-- EXERCISE OBJECTIVE --
From the line with "Contributions are welcome." through the line with "airspotbot is licensed", repeat the entries verbatim, both end lines included, and add nothing.

-- MATERIAL FOR THIS TASK --

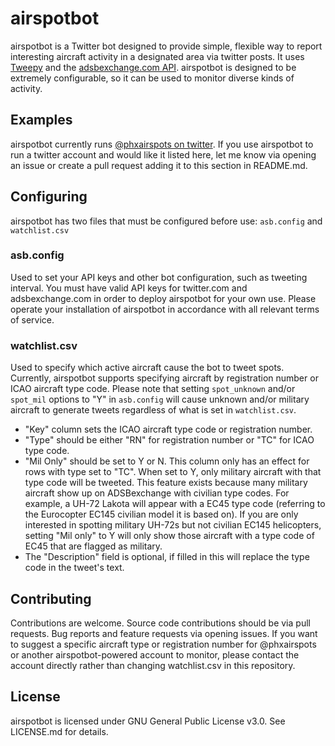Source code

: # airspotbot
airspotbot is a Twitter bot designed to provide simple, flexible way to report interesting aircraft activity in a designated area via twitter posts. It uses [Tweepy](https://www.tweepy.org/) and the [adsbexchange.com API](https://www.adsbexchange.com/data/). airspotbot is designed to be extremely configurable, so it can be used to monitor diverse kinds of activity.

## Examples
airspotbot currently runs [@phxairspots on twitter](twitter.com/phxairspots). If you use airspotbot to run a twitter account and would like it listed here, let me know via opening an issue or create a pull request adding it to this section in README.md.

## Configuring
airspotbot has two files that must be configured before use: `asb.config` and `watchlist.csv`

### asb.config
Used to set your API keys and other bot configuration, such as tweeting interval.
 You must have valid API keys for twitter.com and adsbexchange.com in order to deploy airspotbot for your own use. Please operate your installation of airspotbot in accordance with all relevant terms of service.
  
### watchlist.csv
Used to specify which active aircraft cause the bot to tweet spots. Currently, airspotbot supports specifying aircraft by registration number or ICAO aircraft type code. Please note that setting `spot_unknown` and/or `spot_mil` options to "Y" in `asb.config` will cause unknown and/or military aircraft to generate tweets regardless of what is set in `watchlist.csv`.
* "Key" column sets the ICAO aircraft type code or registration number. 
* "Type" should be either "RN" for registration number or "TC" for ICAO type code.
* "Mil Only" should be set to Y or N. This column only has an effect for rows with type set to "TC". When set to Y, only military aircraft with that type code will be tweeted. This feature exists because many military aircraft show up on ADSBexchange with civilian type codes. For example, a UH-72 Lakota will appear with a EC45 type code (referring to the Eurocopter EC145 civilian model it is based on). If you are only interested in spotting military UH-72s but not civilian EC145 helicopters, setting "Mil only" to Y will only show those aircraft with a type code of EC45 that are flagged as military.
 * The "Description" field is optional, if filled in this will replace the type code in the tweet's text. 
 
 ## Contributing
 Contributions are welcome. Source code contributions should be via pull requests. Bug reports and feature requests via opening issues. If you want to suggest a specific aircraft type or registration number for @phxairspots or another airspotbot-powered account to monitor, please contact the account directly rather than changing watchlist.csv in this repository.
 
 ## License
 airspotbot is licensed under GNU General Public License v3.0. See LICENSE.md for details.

...

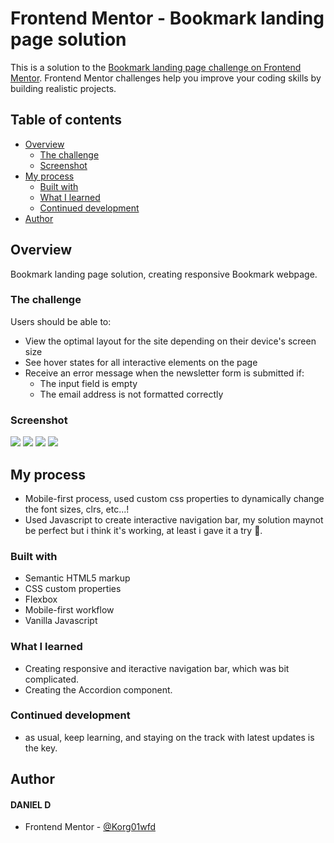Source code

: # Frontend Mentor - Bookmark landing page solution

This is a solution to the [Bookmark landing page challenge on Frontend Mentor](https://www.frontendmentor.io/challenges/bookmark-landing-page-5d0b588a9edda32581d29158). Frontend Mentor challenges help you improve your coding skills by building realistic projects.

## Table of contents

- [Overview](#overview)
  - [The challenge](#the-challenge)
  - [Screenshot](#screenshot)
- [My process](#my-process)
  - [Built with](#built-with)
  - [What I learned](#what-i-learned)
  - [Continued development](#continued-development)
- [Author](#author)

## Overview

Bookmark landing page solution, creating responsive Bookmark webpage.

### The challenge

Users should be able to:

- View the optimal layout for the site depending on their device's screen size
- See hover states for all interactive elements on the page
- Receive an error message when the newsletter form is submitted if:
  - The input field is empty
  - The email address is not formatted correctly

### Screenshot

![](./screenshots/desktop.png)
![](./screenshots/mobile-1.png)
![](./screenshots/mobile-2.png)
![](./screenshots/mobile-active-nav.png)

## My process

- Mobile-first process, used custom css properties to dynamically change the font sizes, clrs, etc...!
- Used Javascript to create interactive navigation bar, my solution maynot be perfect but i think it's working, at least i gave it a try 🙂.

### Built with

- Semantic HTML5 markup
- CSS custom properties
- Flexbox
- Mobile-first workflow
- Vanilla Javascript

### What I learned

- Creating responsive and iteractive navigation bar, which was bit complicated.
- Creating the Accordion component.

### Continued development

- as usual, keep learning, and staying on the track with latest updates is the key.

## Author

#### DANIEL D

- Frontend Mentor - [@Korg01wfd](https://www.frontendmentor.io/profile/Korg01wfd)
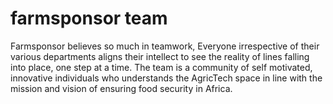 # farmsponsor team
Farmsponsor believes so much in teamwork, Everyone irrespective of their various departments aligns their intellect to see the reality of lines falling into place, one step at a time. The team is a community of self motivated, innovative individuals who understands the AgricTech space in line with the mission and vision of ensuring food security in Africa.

--

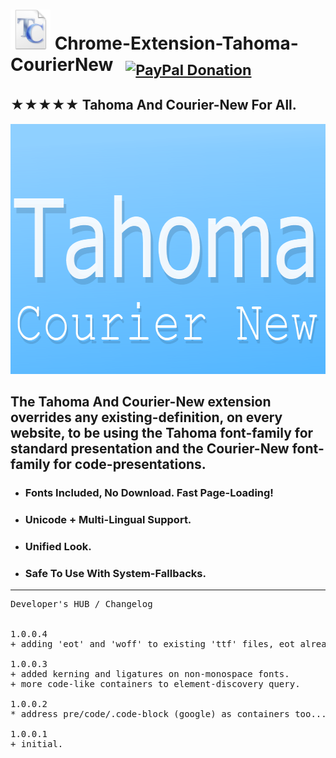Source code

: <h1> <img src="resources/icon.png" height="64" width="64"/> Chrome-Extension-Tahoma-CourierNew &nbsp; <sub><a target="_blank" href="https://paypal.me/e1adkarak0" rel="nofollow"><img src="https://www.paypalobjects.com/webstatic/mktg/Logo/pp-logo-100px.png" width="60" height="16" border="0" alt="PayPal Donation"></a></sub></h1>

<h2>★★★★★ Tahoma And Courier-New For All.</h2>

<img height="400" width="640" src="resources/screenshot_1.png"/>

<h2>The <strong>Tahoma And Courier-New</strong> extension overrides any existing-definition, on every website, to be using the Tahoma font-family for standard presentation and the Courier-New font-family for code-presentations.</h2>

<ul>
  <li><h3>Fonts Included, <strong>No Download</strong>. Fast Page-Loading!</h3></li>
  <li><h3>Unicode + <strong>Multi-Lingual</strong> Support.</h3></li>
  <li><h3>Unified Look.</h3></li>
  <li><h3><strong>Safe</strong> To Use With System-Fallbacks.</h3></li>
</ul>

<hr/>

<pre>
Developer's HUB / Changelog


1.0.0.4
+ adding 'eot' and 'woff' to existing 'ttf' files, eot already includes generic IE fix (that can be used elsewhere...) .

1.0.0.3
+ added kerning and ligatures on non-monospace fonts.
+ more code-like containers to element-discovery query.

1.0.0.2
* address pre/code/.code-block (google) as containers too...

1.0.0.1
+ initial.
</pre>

-- REPLY --
 Contributions are welcome. Source code contributions should be via pull requests. Bug reports and feature requests via opening issues. If you want to suggest a specific aircraft type or registration number for @phxairspots or another airspotbot-powered account to monitor, please contact the account directly rather than changing watchlist.csv in this repository.
 
 ## License
 airspotbot is licensed under GNU General Public License v3.0. See LICENSE.md for details.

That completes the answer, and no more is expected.